Ya en el improvisado refectorio el padre Joao nos había advertido sobre los riesgos digestivos de la monumental feijoada que las hermanas pasionistas estaban preparando para festejar la reinaguración del humilde convento paulista, un bello y apartado lugar donde los infernales ruidos de la megalópolis suramericana se trocaban con bellos cánticos floreados de los sabiás que por allí abundaban. Mi amigo Pacho se había empeñado en que visitáramos el lugar en tan conmemorativa fecha y, gracias a sus influencias y pese a mis socorridos ruegos en sentido contrario, me ví compartiendo mesa y mantel con los venerables religiosos que gozosamente celebraban la remodelación de una vetusta capilla. Y, por si no fuera poco, no pude eludirme ante la reiterada e insistente invitación para ayudar al mencionado padre Joao en la celebración del sagrado oficio que tendría lugar durante la tarde, luego del evento gastronómico.

 No escatimaron en viandas los religiosos allí citados para la comida de hermandad, consistente en toda una serie de apetitosos entrantes (farofas, acarajés, pinchitos de frango…) y seguida de la ya mencionada feijoada, con sus judías negras, cerdo, embutidos, hortalizas y demás guarniciones. Observé como los dos muchachos mulatos, Zé y Nelsinho, que iban a ejercer como monaguillos en la posterior misa, se estaban pegando un monumental atracón con las prisas comprensibles de quienes cotidianamente pasan más hambre que Carpanta. De postre, abacaxí, mamao y olhos de sogra. Y, por supuesto, no podía faltar un poquito de cachaça como licor de reconocidas propiedades terapéuticas. Aunque comprobé como los naturales de allí tenían por costumbre ingerirlo antes de la xantada propiamente dicha, yo me aferré a mis costumbres hispanas y me apreté un par de vasitos, con el aroma de un buen puro que un amable cura tuvo a bien de ofrecerme. Exquisita comida que bien merecía una siestecilla… Pero, a Dios no le gusta que le olviden y tras hora y pico de tertulia, nos encaminamos hacia la iglesia para agradecer al Altísimo la buena conclusión de las obras… Y el ágape, claro.

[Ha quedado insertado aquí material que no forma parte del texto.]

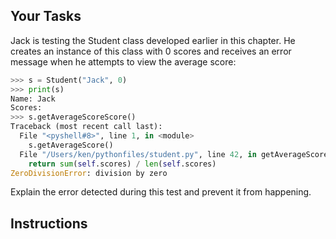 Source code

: ## Your Tasks

Jack is testing the Student class developed earlier in this chapter. He creates an instance of this class with 0 scores and receives an error message when he attempts to view the average score:

```python
>>> s = Student("Jack", 0)
>>> print(s)
Name: Jack
Scores:
>>> s.getAverageScoreScore()
Traceback (most recent call last):
  File "<pyshell#8>", line 1, in <module>
    s.getAverageScore()
  File "/Users/ken/pythonfiles/student.py", line 42, in getAverageScoreScore
    return sum(self.scores) / len(self.scores)
ZeroDivisionError: division by zero
```

Explain the error detected during this test and prevent it from happening.

## Instructions
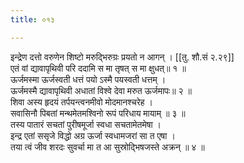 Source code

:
 ```yaml
---
title: ०१३

---
```

इन्द्रेण दत्तो वरुणेन शिष्टो मरुद्भिरुग्रः प्रयतो न आगन् । [[तु. शौ.सं २.२९]]  
एतं वां द्यावापृथिवी परि ददामि स मा तृषत् स मा क्षुधत्॥ १ ॥  
ऊर्जमस्मा ऊर्जस्वती धत्तं पयो ऽस्मै पयस्वती धत्तम् ।  
ऊर्जमस्मै द्यावापृथिवी अधातां विश्वे देवा मरुत ऊर्जमापः॥ २ ॥  
शिवा अस्य हृदयं तर्पयन्त्वनमीवो मोदमानश्चरेह ।  
सवासिनौ पिबतां मन्थमेतमश्विनो रूपं परिधाय मायाम् ॥ ३ ॥  
तस्य पातारं सचतां पुरीषमूर्जा स्वधा सचतामेतमेषा ।  
इन्द्र एतां ससृजे विद्धो अग्र ऊर्जा स्वधामजरां सा त एषा ।  
तया त्वं जीव शरदः सुवर्चा मा त आ सुस्रोद्भिषजस्ते अक्रन् ॥ ४ ॥   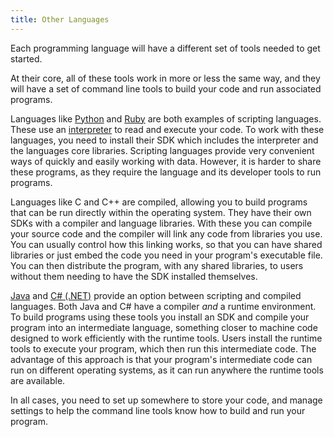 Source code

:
 ```yaml
---
title: Other Languages
---
```


Each programming language will have a different set of tools needed to get started.

At their core, all of these tools work in more or less the same way, and they will have a set of command line tools to build your code and run associated programs.

Languages like [Python](https://www.python.org) and [Ruby](https://www.ruby-lang.org/en/) are both examples of scripting languages. These use an [interpreter](/book/part-0-getting-started/1-digital-realities/2-trailside/6-source-code#compilers-and-interpreters) to read and execute your code. To work with these languages, you need to install their SDK which includes the interpreter and the languages core libraries.
Scripting languages provide very convenient ways of quickly and easily working with data. However, it is harder to share these programs, as they require the language and its developer tools to run programs.

Languages like C and C++ are compiled, allowing you to build programs that can be run directly within the operating system. They have their own SDKs with a compiler and language libraries. With these you can compile your source code and the compiler will link any code from libraries you use. You can usually control how this linking works, so that you can have shared libraries or just embed the code you need in your program's executable file. You can then distribute the program, with any shared libraries, to users without them needing to have the SDK installed themselves.

[Java](https://java.sun.com) and [C# (.NET)](https://dotnet.microsoft.com) provide an option between scripting and compiled languages. Both Java and C# have a compiler *and* a runtime environment. To build programs using these tools you install an SDK and compile your program into an intermediate language, something closer to machine code designed to work efficiently with the runtime tools. Users install the runtime tools to execute your program, which then run this intermediate code. The advantage of this approach is that your program's intermediate code can run on different operating systems, as it can run anywhere the runtime tools are available.

In all cases, you need to set up somewhere to store your code, and manage settings to help the command line tools know how to build and run your program.
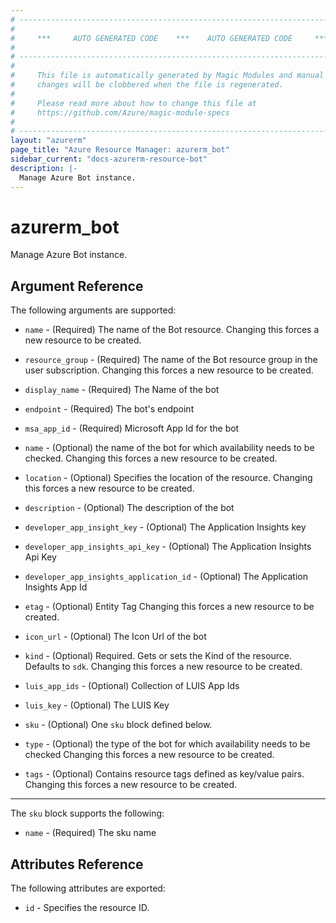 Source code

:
 ```yaml
---
# ----------------------------------------------------------------------------
#
#     ***     AUTO GENERATED CODE    ***    AUTO GENERATED CODE     ***
#
# ----------------------------------------------------------------------------
#
#     This file is automatically generated by Magic Modules and manual
#     changes will be clobbered when the file is regenerated.
#
#     Please read more about how to change this file at
#     https://github.com/Azure/magic-module-specs
#
# ----------------------------------------------------------------------------
layout: "azurerm"
page_title: "Azure Resource Manager: azurerm_bot"
sidebar_current: "docs-azurerm-resource-bot"
description: |-
  Manage Azure Bot instance.
---
```


# azurerm_bot

Manage Azure Bot instance.


## Argument Reference

The following arguments are supported:

* `name` - (Required) The name of the Bot resource. Changing this forces a new resource to be created.

* `resource_group` - (Required) The name of the Bot resource group in the user subscription. Changing this forces a new resource to be created.

* `display_name` - (Required) The Name of the bot

* `endpoint` - (Required) The bot's endpoint

* `msa_app_id` - (Required) Microsoft App Id for the bot

* `name` - (Optional) the name of the bot for which availability needs to be checked. Changing this forces a new resource to be created.

* `location` - (Optional) Specifies the location of the resource. Changing this forces a new resource to be created.

* `description` - (Optional) The description of the bot

* `developer_app_insight_key` - (Optional) The Application Insights key

* `developer_app_insights_api_key` - (Optional) The Application Insights Api Key

* `developer_app_insights_application_id` - (Optional) The Application Insights App Id

* `etag` - (Optional) Entity Tag Changing this forces a new resource to be created.

* `icon_url` - (Optional) The Icon Url of the bot

* `kind` - (Optional) Required. Gets or sets the Kind of the resource. Defaults to `sdk`. Changing this forces a new resource to be created.

* `luis_app_ids` - (Optional) Collection of LUIS App Ids

* `luis_key` - (Optional) The LUIS Key

* `sku` - (Optional) One `sku` block defined below.

* `type` - (Optional) the type of the bot for which availability needs to be checked Changing this forces a new resource to be created.

* `tags` - (Optional) Contains resource tags defined as key/value pairs. Changing this forces a new resource to be created.

---

The `sku` block supports the following:

* `name` - (Required) The sku name

## Attributes Reference

The following attributes are exported:

* `id` - Specifies the resource ID.
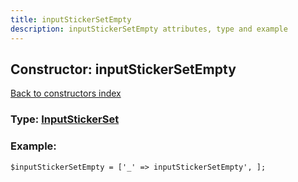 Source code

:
 ```yaml
---
title: inputStickerSetEmpty
description: inputStickerSetEmpty attributes, type and example
---
```

## Constructor: inputStickerSetEmpty  
[Back to constructors index](index.md)






### Type: [InputStickerSet](../types/InputStickerSet.md)


### Example:

```
$inputStickerSetEmpty = ['_' => inputStickerSetEmpty', ];
```
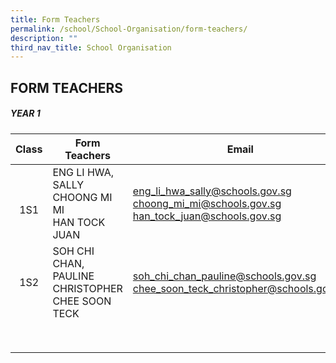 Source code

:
 ```yaml
---
title: Form Teachers
permalink: /school/School-Organisation/form-teachers/
description: ""
third_nav_title: School Organisation
---
```

## FORM TEACHERS

##### YEAR 1

| Class  | Form Teachers  | Email  |
|:-:|---|---|
| <br>1S1  | ENG LI HWA, SALLY<br>CHOONG MI MI<br>HAN TOCK JUAN  | [eng\_li\_hwa\_sally@schools.gov.sg](mailto:eng_li_hwa_sally@schools.gov.sg)<br>[choong\_mi\_mi@schools.gov.sg](mailto:choong_mi_mi@schools.gov.sg)<br>[han\_tock\_juan@schools.gov.sg](mailto:han_tock_juan@schools.gov.sg)  |
| 1S2  | SOH CHI CHAN, PAULINE<br>CHRISTOPHER CHEE SOON TECK  | [soh\_chi\_chan\_pauline@schools.gov.sg](mailto:soh_chi_chan_pauline@schools.gov.sg)<br>[chee\_soon\_teck\_christopher@schools.gov.sg](mailto:chee_soon_teck_christopher@schools.gov.sg)  |
|   |   |   |
|   |   |   |
|   |   |   |
|   |   |   |
|   |   |   |
|   |   |   |
|   |   |   |
|   |   |   | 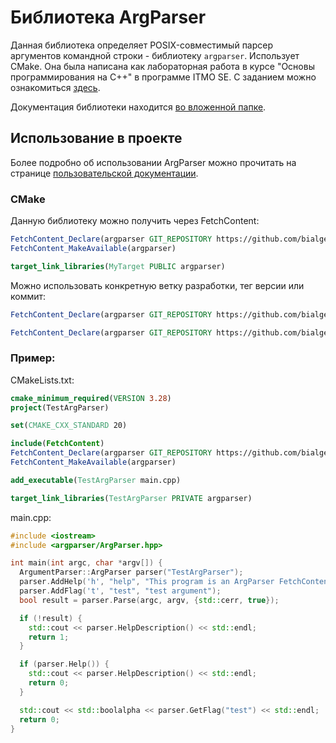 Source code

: # Библиотека ArgParser

Данная библиотека определяет POSIX-совместимый парсер аргументов командной строки - библиотеку `argparser`.
Использует CMake.
Она была написана как лабораторная работа в курсе "Основы программирования на C++" в программе ITMO SE.
С заданием можно ознакомиться [здесь](./TASK.md).

Документация библиотеки находится [во вложенной папке](./lib/argparser/docs/README.md).

## Использование в проекте

Более подробно об использовании ArgParser можно прочитать на странице [пользовательской документации](./lib/argparser/docs/ArgParser.md).

### CMake

Данную библиотеку можно получить через FetchContent:

```cmake
FetchContent_Declare(argparser GIT_REPOSITORY https://github.com/bialger/ArgParser)
FetchContent_MakeAvailable(argparser)

target_link_libraries(MyTarget PUBLIC argparser)
```

Можно использовать конкретную ветку разработки, тег версии или коммит:

```cmake
FetchContent_Declare(argparser GIT_REPOSITORY https://github.com/bialger/ArgParser GIT_TAG dev)
```

```cmake
FetchContent_Declare(argparser GIT_REPOSITORY https://github.com/bialger/ArgParser GIT_TAG v1.1.0)
```

### Пример:

CMakeLists.txt:
```cmake
cmake_minimum_required(VERSION 3.28)
project(TestArgParser)

set(CMAKE_CXX_STANDARD 20)

include(FetchContent)
FetchContent_Declare(argparser GIT_REPOSITORY https://github.com/bialger/ArgParser)
FetchContent_MakeAvailable(argparser)

add_executable(TestArgParser main.cpp)

target_link_libraries(TestArgParser PRIVATE argparser)
```

main.cpp:

```cpp
#include <iostream>
#include <argparser/ArgParser.hpp>

int main(int argc, char *argv[]) {
  ArgumentParser::ArgParser parser("TestArgParser");
  parser.AddHelp('h', "help", "This program is an ArgParser FetchContent example.");
  parser.AddFlag('t', "test", "test argument");
  bool result = parser.Parse(argc, argv, {std::cerr, true});

  if (!result) {
    std::cout << parser.HelpDescription() << std::endl;
    return 1;
  }

  if (parser.Help()) {
    std::cout << parser.HelpDescription() << std::endl;
    return 0;
  }

  std::cout << std::boolalpha << parser.GetFlag("test") << std::endl;
  return 0;
}
```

 Durante la liturgia noté como Nelsinho, el monaguillo mulato, se llevaba la mano repetidamente sobre su panza al tiempo que hacía muecas ostensibles de padecer una repentina incontinencia digestiva. Intenté, de la mejor forma que pude, suplantar las obligaciones más dificultosas del menino en el proceder de la concelebrada misa. Instantes previos a la solemne consagración, la carilla de Nelsinho era toda una paleta multicolor que mezclaba graciosamente los colores propios de su piel con el pálido y el amarillo sudoroso. Fue alzar el padre Joao la hostia en plena transubstanciación cuando el respetuoso silencio de tan trascendental momento se vió rasgado por el inapropiado regüeldo del garotinho, provocando alguna carcajada rápidamente amortiguada por los siseos de la atónita feligresía, amén de un indescriptible aroma que todos los que rodeábamos el altar pudimos experimentar. El padre Joao no pareció inmutarse. Ya en la comunión, un aliviado Nelsinho procedió a guardar las hostias sobrantes en el copón al tiempo que preguntaba en voz baja al padre si deseaba que echara más vino o agua en las vinajeras: –«¿Echo, padre, echo?» — Y soy testigo de que el padre Joao, que en ese momento limpiaba sus manos con el manutergio, contestó con la misma débil entonación: –«Ya que echaras las tripas, hijo de puta» — Y a continuación se santiguó como si nada. La Eucaristía concluyó con un concierto de murmullos, en absoluto, espirituales.